Task to complete:
If a line in the following entries holds the string "where", include it in the tally. State the total and nothing further.
*** Records shown ***
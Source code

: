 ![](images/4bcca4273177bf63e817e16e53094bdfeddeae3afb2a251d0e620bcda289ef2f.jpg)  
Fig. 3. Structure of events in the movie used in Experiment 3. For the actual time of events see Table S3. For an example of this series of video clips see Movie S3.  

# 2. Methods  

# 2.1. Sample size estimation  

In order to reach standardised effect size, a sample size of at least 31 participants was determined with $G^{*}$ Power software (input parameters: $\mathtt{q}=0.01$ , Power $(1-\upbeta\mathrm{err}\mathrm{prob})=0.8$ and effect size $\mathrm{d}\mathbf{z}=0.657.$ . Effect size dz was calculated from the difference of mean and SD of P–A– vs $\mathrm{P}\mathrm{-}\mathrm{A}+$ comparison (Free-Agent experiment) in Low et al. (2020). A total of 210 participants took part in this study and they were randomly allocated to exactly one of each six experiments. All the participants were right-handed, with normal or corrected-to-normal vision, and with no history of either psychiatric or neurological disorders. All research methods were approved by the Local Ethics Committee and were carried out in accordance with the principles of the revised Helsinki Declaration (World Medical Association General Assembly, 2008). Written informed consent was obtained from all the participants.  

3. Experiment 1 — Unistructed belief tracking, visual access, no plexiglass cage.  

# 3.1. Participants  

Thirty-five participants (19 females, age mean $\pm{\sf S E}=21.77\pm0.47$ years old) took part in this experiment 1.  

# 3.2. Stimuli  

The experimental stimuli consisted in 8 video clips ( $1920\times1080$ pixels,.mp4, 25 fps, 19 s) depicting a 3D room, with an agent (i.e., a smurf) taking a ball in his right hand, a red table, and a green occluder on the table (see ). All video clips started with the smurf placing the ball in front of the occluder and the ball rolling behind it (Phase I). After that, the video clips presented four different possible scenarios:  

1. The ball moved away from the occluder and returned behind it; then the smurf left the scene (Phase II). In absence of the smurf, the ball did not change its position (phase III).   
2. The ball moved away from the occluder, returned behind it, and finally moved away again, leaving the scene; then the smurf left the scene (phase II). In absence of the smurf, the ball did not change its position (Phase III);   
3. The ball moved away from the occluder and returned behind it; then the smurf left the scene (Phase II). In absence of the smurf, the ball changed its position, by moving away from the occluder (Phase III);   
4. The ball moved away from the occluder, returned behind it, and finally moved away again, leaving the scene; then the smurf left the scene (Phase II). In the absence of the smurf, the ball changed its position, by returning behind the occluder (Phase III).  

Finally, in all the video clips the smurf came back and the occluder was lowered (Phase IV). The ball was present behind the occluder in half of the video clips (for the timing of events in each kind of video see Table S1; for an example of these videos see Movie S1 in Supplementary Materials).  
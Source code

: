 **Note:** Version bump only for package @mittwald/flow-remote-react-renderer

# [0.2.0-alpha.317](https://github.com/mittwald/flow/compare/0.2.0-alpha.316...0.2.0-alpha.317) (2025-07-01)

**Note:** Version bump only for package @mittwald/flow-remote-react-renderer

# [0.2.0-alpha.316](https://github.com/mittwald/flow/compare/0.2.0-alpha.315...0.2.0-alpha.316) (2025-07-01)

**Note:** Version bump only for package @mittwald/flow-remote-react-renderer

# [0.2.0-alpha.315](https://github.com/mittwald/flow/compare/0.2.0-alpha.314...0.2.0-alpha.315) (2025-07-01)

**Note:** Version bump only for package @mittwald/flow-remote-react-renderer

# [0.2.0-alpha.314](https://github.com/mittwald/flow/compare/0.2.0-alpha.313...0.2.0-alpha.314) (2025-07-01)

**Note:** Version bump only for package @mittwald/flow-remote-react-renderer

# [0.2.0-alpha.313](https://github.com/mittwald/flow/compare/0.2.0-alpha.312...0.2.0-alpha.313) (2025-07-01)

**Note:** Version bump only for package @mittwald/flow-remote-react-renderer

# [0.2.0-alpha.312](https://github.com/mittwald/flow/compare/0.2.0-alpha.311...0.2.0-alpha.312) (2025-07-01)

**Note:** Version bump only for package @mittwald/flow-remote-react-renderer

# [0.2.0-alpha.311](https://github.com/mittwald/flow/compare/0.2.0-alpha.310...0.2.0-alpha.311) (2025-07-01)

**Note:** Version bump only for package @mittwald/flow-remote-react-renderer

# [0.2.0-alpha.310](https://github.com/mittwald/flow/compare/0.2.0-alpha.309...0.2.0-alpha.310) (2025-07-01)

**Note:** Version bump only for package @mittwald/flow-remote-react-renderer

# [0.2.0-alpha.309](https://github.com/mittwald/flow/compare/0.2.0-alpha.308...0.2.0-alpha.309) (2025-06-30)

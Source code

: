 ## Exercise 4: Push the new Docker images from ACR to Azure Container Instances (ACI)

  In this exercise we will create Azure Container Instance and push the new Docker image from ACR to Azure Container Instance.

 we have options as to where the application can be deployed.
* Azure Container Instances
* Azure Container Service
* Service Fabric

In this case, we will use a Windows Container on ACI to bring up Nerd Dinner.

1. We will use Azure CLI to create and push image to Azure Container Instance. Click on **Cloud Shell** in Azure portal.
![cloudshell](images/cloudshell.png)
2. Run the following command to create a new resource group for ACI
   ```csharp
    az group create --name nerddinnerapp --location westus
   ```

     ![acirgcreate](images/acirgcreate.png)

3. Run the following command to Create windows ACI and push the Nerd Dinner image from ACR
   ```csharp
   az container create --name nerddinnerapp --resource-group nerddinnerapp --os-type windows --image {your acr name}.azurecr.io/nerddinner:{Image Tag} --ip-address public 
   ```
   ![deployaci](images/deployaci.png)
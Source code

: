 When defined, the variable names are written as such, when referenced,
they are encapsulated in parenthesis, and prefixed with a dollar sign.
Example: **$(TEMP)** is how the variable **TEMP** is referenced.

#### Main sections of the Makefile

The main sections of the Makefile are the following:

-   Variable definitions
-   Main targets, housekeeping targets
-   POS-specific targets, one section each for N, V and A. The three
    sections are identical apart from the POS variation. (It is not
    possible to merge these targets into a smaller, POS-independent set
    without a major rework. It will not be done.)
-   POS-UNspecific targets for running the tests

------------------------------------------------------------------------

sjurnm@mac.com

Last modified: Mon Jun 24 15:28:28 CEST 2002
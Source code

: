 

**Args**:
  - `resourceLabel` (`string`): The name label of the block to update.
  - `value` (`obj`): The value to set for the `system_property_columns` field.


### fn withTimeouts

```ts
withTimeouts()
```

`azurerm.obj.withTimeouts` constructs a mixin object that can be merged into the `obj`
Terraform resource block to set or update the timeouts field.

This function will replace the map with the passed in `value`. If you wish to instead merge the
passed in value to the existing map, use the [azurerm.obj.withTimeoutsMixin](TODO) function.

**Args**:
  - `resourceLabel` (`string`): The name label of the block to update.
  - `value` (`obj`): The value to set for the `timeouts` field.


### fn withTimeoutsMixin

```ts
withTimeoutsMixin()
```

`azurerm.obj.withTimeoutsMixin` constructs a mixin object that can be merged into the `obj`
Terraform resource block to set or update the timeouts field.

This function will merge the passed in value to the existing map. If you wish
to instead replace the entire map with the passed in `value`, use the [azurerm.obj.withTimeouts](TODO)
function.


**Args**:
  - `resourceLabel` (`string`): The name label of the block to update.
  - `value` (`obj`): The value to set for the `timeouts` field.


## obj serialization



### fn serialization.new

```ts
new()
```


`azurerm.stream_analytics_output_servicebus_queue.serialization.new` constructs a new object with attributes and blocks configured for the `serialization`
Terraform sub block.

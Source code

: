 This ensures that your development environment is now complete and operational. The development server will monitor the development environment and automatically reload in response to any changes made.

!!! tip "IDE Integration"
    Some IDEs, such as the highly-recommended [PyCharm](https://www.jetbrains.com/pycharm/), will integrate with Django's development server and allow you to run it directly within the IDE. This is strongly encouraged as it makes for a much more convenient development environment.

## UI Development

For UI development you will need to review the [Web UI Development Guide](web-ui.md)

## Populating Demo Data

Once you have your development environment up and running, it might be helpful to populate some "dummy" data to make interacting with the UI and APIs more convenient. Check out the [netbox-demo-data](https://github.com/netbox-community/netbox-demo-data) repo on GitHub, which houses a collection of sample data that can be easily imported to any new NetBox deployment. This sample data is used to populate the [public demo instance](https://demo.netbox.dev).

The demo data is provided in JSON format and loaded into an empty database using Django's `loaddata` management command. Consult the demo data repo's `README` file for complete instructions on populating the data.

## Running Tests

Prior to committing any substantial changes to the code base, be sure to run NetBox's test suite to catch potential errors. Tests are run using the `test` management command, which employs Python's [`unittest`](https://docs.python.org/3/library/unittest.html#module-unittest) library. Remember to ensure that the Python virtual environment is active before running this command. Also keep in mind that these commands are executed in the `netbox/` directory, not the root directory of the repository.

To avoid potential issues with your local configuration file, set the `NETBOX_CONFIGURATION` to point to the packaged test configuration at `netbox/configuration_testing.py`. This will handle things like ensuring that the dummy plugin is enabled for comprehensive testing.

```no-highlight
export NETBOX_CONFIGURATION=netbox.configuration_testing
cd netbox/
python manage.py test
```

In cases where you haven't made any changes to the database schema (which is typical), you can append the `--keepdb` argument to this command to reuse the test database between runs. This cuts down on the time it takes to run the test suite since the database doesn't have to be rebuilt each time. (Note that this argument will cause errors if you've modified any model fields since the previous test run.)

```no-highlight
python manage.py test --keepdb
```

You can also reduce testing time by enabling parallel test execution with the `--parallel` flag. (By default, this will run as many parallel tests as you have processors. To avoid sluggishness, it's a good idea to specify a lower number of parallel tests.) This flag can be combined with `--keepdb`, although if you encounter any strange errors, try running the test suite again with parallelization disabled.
*** End of Records shown ***
Written solution:
2